Alcune considerazioni militari finali:

(i) Israele ha un sistema di difesa antimissile, che Iron Dome. Il motivo per cui un volume significativo di razzi di Hamas, la maggior parte dei quali erano “di cortile” (sebbene siano stati lanciati anche missili di fabbricazione iraniana e introdotti di nascosto a Gaza) abbia “fatto trapelare” Iron Dome è che furono lanciati tutti praticamente nello stesso momento, saturando così il sistema. In ogni caso, il Iron Dome cercato di intercettarne il maggior numero possibile, per cui alcuni analisti ipotizzano che un effetto pianificato da Hamas fosse quello di “depauperare” (decomunicare) il Iron Dome, e quindi lasciare Israele ancora più vulnerabile ai missili più moderni di Hezbollah.

(ii) Una “tragedia annunciata” che è stata notata è stata l’uso diffuso di armi occidentali da parte degli aggressori di Hamas, provenienti dal mercato nero ucraino. È già dato per scontato che, in tutto il mondo, le insurrezioni e persino la criminalità organizzata potrebbero essere abbondantemente rifornite di armi all’avanguardia attraverso questa via.
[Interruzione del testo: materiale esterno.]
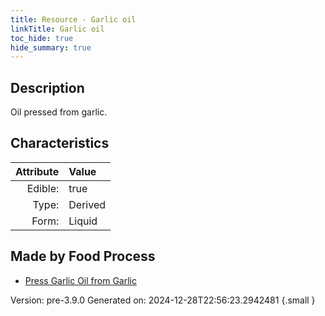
 ```yaml
---
title: Resource - Garlic oil
linkTitle: Garlic oil
toc_hide: true
hide_summary: true
---
```


## Description
Oil pressed from garlic.

## Characteristics

| Attribute      | Value |
|--------:|:------|
|Edible:|true|
|Type:|Derived|
|Form:|Liquid|
 



## Made by Food Process

- [Press Garlic Oil from Garlic](/docs/definitions/food/press-garlic-oil-from-garlic)

    

Version: pre-3.9.0 Generated on: 2024-12-28T22:56:23.2942481
{.small }
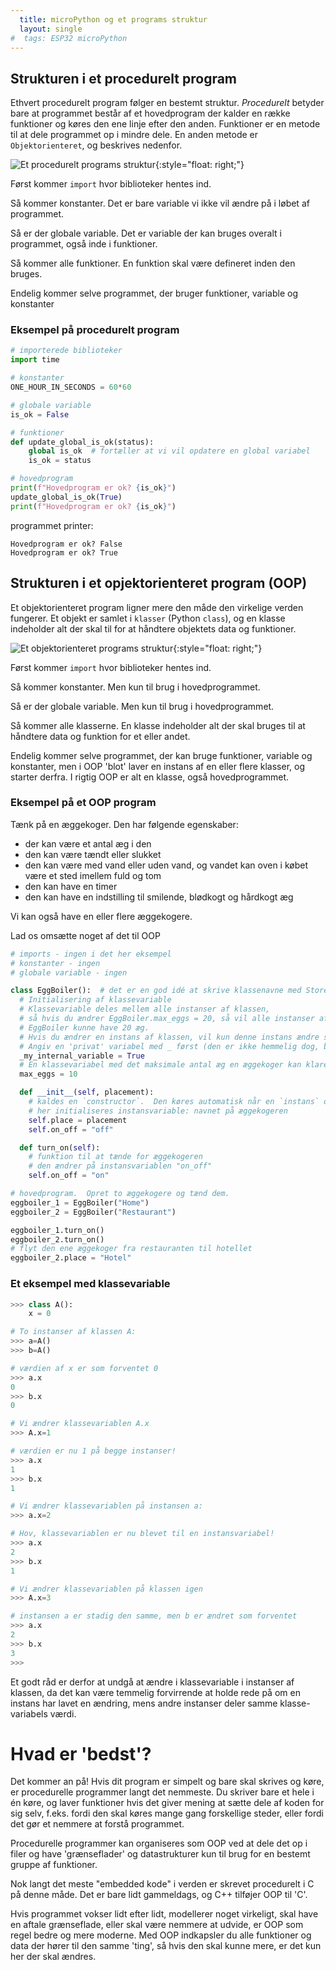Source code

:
 ```yaml
---
  title: microPython og et programs struktur
  layout: single
#  tags: ESP32 microPython
---
```


## Strukturen i et procedurelt program

Ethvert procedurelt program følger en bestemt struktur. _Procedurelt_ betyder bare at programmet består af et hovedprogram der kalder en række funktioner og køres den ene linje efter den anden.  Funktioner er en metode til at dele programmet op i mindre dele.  En anden metode er `Objektorienteret`, og beskrives nedenfor.

![Et procedurelt programs struktur](/assets/images/2023-12-01-microPython-programstruktur/image-1.drawio.svg){:style="float: right;"}

Først kommer `import` hvor biblioteker hentes ind.

Så kommer konstanter.  Det er bare variable vi ikke vil ændre på i løbet af programmet.

Så er der globale variable.  Det er variable der kan bruges overalt i programmet, også inde i funktioner.

Så kommer alle funktioner.  En funktion skal være defineret inden den bruges.

Endelig kommer selve programmet, der bruger funktioner, variable og konstanter

### Eksempel på procedurelt program

```python
# importerede biblioteker
import time

# konstanter
ONE_HOUR_IN_SECONDS = 60*60

# globale variable
is_ok = False

# funktioner
def update_global_is_ok(status):
    global is_ok  # fortæller at vi vil opdatere en global variabel
    is_ok = status

# hovedprogram
print(f"Hovedprogram er ok? {is_ok}")
update_global_is_ok(True)
print(f"Hovedprogram er ok? {is_ok}")
```

programmet printer:

```
Hovedprogram er ok? False
Hovedprogram er ok? True
```

## Strukturen i et opjektorienteret program (OOP)

Et objektorienteret program ligner mere den måde den virkelige verden fungerer.  Et objekt er samlet i `klasser` (Python `class`), og en klasse indeholder alt der skal til for at håndtere objektets data og funktioner.

![Et objektorienteret programs struktur](/assets/images/2023-12-01-microPython-programstruktur/image-2.drawio.svg){:style="float: right;"}

Først kommer `import` hvor biblioteker hentes ind.

Så kommer konstanter.  Men kun til brug i hovedprogrammet.

Så er der globale variable. Men kun til brug i hovedprogrammet.

Så kommer alle klasserne.  En klasse indeholder alt der skal bruges til at håndtere data og funktion for et eller andet.

Endelig kommer selve programmet, der kan bruge funktioner, variable og konstanter, men i OOP 'blot' laver en instans af en eller flere klasser, og starter derfra.  I rigtig OOP er alt en klasse, også hovedprogrammet.

### Eksempel på et OOP program

Tænk på en æggekoger. Den har følgende egenskaber:

* der kan være et antal æg i den
* den kan være tændt eller slukket
* den kan være med vand eller uden vand, og vandet kan oven i købet være et sted imellem fuld og tom
* den kan have en timer
* den kan have en indstilling til smilende, blødkogt og hårdkogt æg

Vi kan også have en eller flere æggekogere.

Lad os omsætte noget af det til OOP

```python
# imports - ingen i det her eksempel
# konstanter - ingen
# globale variable - ingen

class EggBoiler():  # det er en god idé at skrive klassenavne med StoreNavne
  # Initialisering af klassevariable
  # Klassevariable deles mellem alle instanser af klassen,
  # så hvis du ændrer EggBoiler.max_eggs = 20, så vil alle instanser af
  # EggBoiler kunne have 20 æg.
  # Hvis du ændrer en instans af klassen, vil kun denne instans ændre sig dog...
  # Angiv en 'privat' variabel med _ først (den er ikke hemmelig dog, bare en navnekonvention)
  _my_internal_variable = True
  # En klassevariabel med det maksimale antal æg en æggekoger kan klare
  max_eggs = 10

  def __init__(self, placement):
    # kaldes en `constructor`.  Den køres automatisk når en `instans` oprettes.
    # her initialiseres instansvariable: navnet på æggekogeren
    self.place = placement
    self.on_off = "off"

  def turn_on(self):
    # funktion til at tænde for æggekogeren
    # den ændrer på instansvariablen "on_off"
    self.on_off = "on"

# hovedprogram.  Opret to æggekogere og tænd dem.
eggboiler_1 = EggBoiler("Home")
eggboiler_2 = EggBoiler("Restaurant")

eggboiler_1.turn_on()
eggboiler_2.turn_on()
# flyt den ene æggekoger fra restauranten til hotellet
eggboiler_2.place = "Hotel"
```

### Et eksempel med klassevariable

```python
>>> class A():
    x = 0

# To instanser af klassen A:    
>>> a=A()
>>> b=A()

# værdien af x er som forventet 0
>>> a.x
0
>>> b.x
0

# Vi ændrer klassevariablen A.x
>>> A.x=1

# værdien er nu 1 på begge instanser!
>>> a.x
1
>>> b.x
1

# Vi ændrer klassevariablen på instansen a:
>>> a.x=2

# Hov, klassevariablen er nu blevet til en instansvariabel!
>>> a.x
2
>>> b.x
1

# Vi ændrer klassevariablen på klassen igen
>>> A.x=3

# instansen a er stadig den samme, men b er ændret som forventet
>>> a.x
2
>>> b.x
3
>>> 
```

Et godt råd er derfor at undgå at ændre i klassevariable i instanser af klassen, da det kan være temmelig forvirrende at holde rede på om en instans har lavet en ændring, mens andre instanser deler samme klasse-variabels værdi.

# Hvad er 'bedst'?

Det kommer an på!  Hvis dit program er simpelt og bare skal skrives og køre, er procedurelle programmer langt det nemmeste.  Du skriver bare et hele i én køre, og laver funktioner hvis det giver mening at sætte dele af koden for sig selv, f.eks. fordi den skal køres mange gang forskellige steder, eller fordi det gør et nemmere at forstå programmet.

Procedurelle programmer kan organiseres som OOP ved at dele det op i filer og have 'grænseflader' og datastrukturer kun til brug for en bestemt gruppe af funktioner.

Nok langt det meste "embedded kode" i verden er skrevet procedurelt i C på denne måde.  Det er bare lidt gammeldags, og C++ tilføjer OOP til 'C'.

Hvis programmet vokser lidt efter lidt, modellerer noget virkeligt, skal have en aftale grænseflade, eller skal være nemmere at udvide, er OOP som regel bedre og mere moderne.  Med OOP indkapsler du alle funktioner og data der hører til den samme 'ting', så hvis den skal kunne mere, er det kun her der skal ændres.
(iii) Israele, dagli anni '1960, possiede armi nucleari, poi fornite dalla Francia e, dagli anni '1970, prodotte internamente. In caso di minaccia esistenziale (minaccia alla sopravvivenza del paese), Israele non esiterà a usarli, come farebbe qualsiasi altro paese dotato di armi nucleari. Vediamo, però, cosa è contenuto nella dottrina russa sull'uso delle armi nucleari, ampiamente pubblicizzata da Mosca: “La Federazione Russa conserva il diritto di utilizzare armi nucleari in risposta all'uso delle armi nucleari e di altri tipi di armi di distruzione di massa contro di essa e/o i suoi alleati e anche in caso di aggressione contro la Federazione Russa con l’uso di armi convenzionali, quando è messa in pericolo l’esistenza stessa dello Stato”.

Leggi “e/o i suoi alleati”. Meglio pregare affinché questa guerra non accada.